A gap in understanding
It’s ironic, but America’s greatest strength may also be her greatest weakness. The U.S. is a “melting pot.” Ours is a country made up of numerous ethnicities, religions, skin tones, and dialect. Drive through our cities big and small and you will see enclaves of great wealth and pockets of utter destitution. We are, to coin a phrase, “all over the map.” Why is it that our eclectic society finds it difficult to empathize with others who may be financially, culturally, physically, or psychologically different from ourselves? When people say they sympathize with another’s plight but only in a peripheral sense, this “perfect storm” is called an empathy gap.
J.D. Trout is a philosopher of science, cognitive scientist and author of the book, The Empathy Gap, Building Bridges to the Good Life and the Good Society. He defines empathy as the capacity to accurately understand the position of others—to feel that “this could happen to me.” Empathy, writes Trout, is a good thing. We like people who display it, and take its absence as a sign of pathology.
Trout lays out a case for enacting more effective policies in America by better utilizing people’s natural ability to empathize; an ability he says will always be with us. So, an empathy gap is that point when a situation exceeds our experience and we cannot relate to it.
Then as people of faith, we should remain acutely aware of the empathy gap. We should guard our hearts against it and teach our children about it. If we don’t, our limits on empathy will continue to negatively affect society with tragic results for others.
A new Kellogg School study finds that people fail to understand the consequences of the social trauma experienced by victims of bullying, teasing and ostracism. In these cases, the empathy gap can be devastating because it means victims often do not get the support, intervention or advocacy they need. "People have difficulty appreciating the full severity of social suffering unless they themselves experience it,” said study leader Loran Nordgren. “Only by having a heightened sense of empathy to victims’ true suffering can we begin to pave the way for reform and new policies.”
Phillip Parker’s family knows this suffering all too well. Their son was 14-years old—an 8th grader in Tennessee. Phillip had endured years of anti-gay bullying at school. Day after day he was teased, taunted and tormented. Despite his kind and outgoing personality, Phillip faded into the backdrop. He shrunk into a world of despair, the depths of which most will never know. He told his grandmother that it felt like he had a rock on his chest and he couldn’t breathe. Then, he took his own life. How do we make sense of the senseless?

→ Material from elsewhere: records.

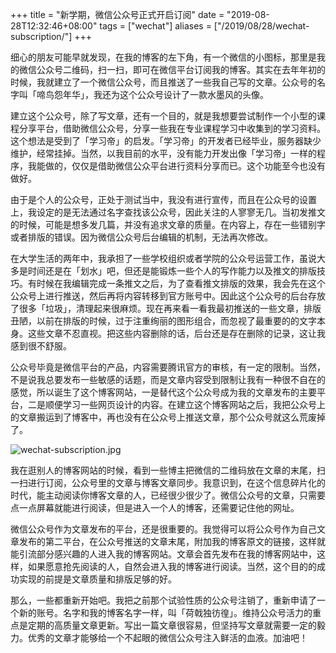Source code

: +++
title = "新学期，微信公众号正式开启订阅"
date = "2019-08-28T12:32:46+08:00"
tags = ["wechat"]
aliases = ["/2019/08/28/wechat-subscription/"]
+++

细心的朋友可能早就发现，在我的博客的左下角，有一个微信的小图标，那里是我的微信公众号二维码，扫一扫，即可在微信平台订阅我的博客。其实在去年年初的时候，我就建立了一个微信公众号，而且推送了一些我自己写的文章。公众号的名字叫「啼鸟怨年华」，我还为这个公众号设计了一款水墨风的头像。

建立这个公众号，除了写文章，还有一个目的，就是我想要尝试制作一个小型的课程分享平台，借助微信公众号，分享一些我在专业课程学习中收集到的学习资料。这个想法是受到了「学习帝」的启发。「学习帝」的开发者已经毕业，服务器缺少维护，经常挂掉。当然，以我目前的水平，没有能力开发出像「学习帝」一样的程序，我能做的，仅仅是借助微信公众平台进行资料分享而已。这个功能至今也没有做好。

由于是个人的公众号，正处于测试当中，我没有进行宣传，而且在公众号的设置上，我设定的是无法通过名字查找该公众号，因此关注的人寥寥无几。当初发推文的时候，可能是想多发几篇，并没有追求文章的质量。在内容上，存在一些错别字或者排版的错误。因为微信公众号后台编辑的机制，无法再次修改。

在大学生活的两年中，我承担了一些学校组织或者学院的公众号运营工作，虽说大多是时间还是在「划水」吧，但还是能锻炼一些个人的写作能力以及推文的排版技巧。有时候在我编辑完成一条推文之后，为了查看推文排版的效果，我会先在这个公众号上进行推送，然后再将内容转移到官方账号中。因此这个公众号的后台存放了很多「垃圾」，清理起来很麻烦。现在再来看一看我最初推送的一些文章，排版丑陋，以前在排版的时候，过于注重绚丽的图形组合，而忽视了最重要的的文字本身。这些文章不忍直视。把这些内容删除的话，后台还是存在删除的记录，这让我感到很不舒服。

公众号毕竟是微信平台的产品，内容需要腾讯官方的审核，有一定的限制。当然，不是说我总要发布一些敏感的话题，而是文章内容受到限制让我有一种很不自在的感觉，所以诞生了这个博客网站，一是替代这个公众号成为我的文章发布的主要平台，二是顺便学习一些网页设计的内容。在建立这个博客网站之后，我把公众号上的文章搬运到了博客中，再也没有在公众号上推送文章，那个公众号就这么荒废掉了。

![wechat-subscription.jpg](/images/wechat-subscription.jpg)

我在逛别人的博客网站的时候，看到一些博主把微信的二维码放在文章的末尾，扫一扫进行订阅，公众号里的文章与博客文章同步。我意识到，在这个信息碎片化的时代，能主动阅读你博客文章的人，已经很少很少了。微信公众号的文章，只需要点一点屏幕就能进行阅读，但是进入一个人的博客，还需要记住他的网址。

微信公众号作为文章发布的平台，还是很重要的。我觉得可以将公众号作为自己文章发布的第二平台，在公众号推送的文章末尾，附加我的博客原文的链接，这样就能引流部分感兴趣的人进入我的博客网站。文章会首先发布在我的博客网站中，这样，如果愿意抢先阅读的人，自然会进入我的博客进行阅读。当然，这个目的的成功实现的前提是文章质量和排版足够的好。

那么，一些都重新开始吧。我把之前那个试验性质的公众号注销了，重新申请了一个新的账号。名字和我的博客名字一样，叫「荷戟独彷徨」。维持公众号活力的重点是定期的高质量文章更新。写出一篇文章很容易，但坚持写文章就需要一定的毅力。优秀的文章才能够给一个不起眼的微信公众号注入鲜活的血液。加油吧！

'Empathy gap' is also blamed for the prevalent use of torture by some governments; is a recognized cause for large disparencies in social classes; and often a barrier to be addressed in United Methodist efforts to change the world through global initiatives like Africa University and ‘Imagine No Malaria’. Why should people understand and respond to needs half a world away?
Empathy is the foundation of the Golden Rule--“Do unto others, as you would have them do unto you." Although the word "empathy" never appears in the Bible, its healing characteristics are in page after page. Jesus himself showed empathy towards people time and time again. It’s why he healed the sick and raised the dead. Faith teaches us that we are flawed human beings; flawed when we treat each other poorly and broken when we can’t step into another person’s shoes and feel compassion.
Empathy is the key that unlocks the door to humanity. It can literally change the world. And where there is an empathy gap, we must use love and courage to bridge it.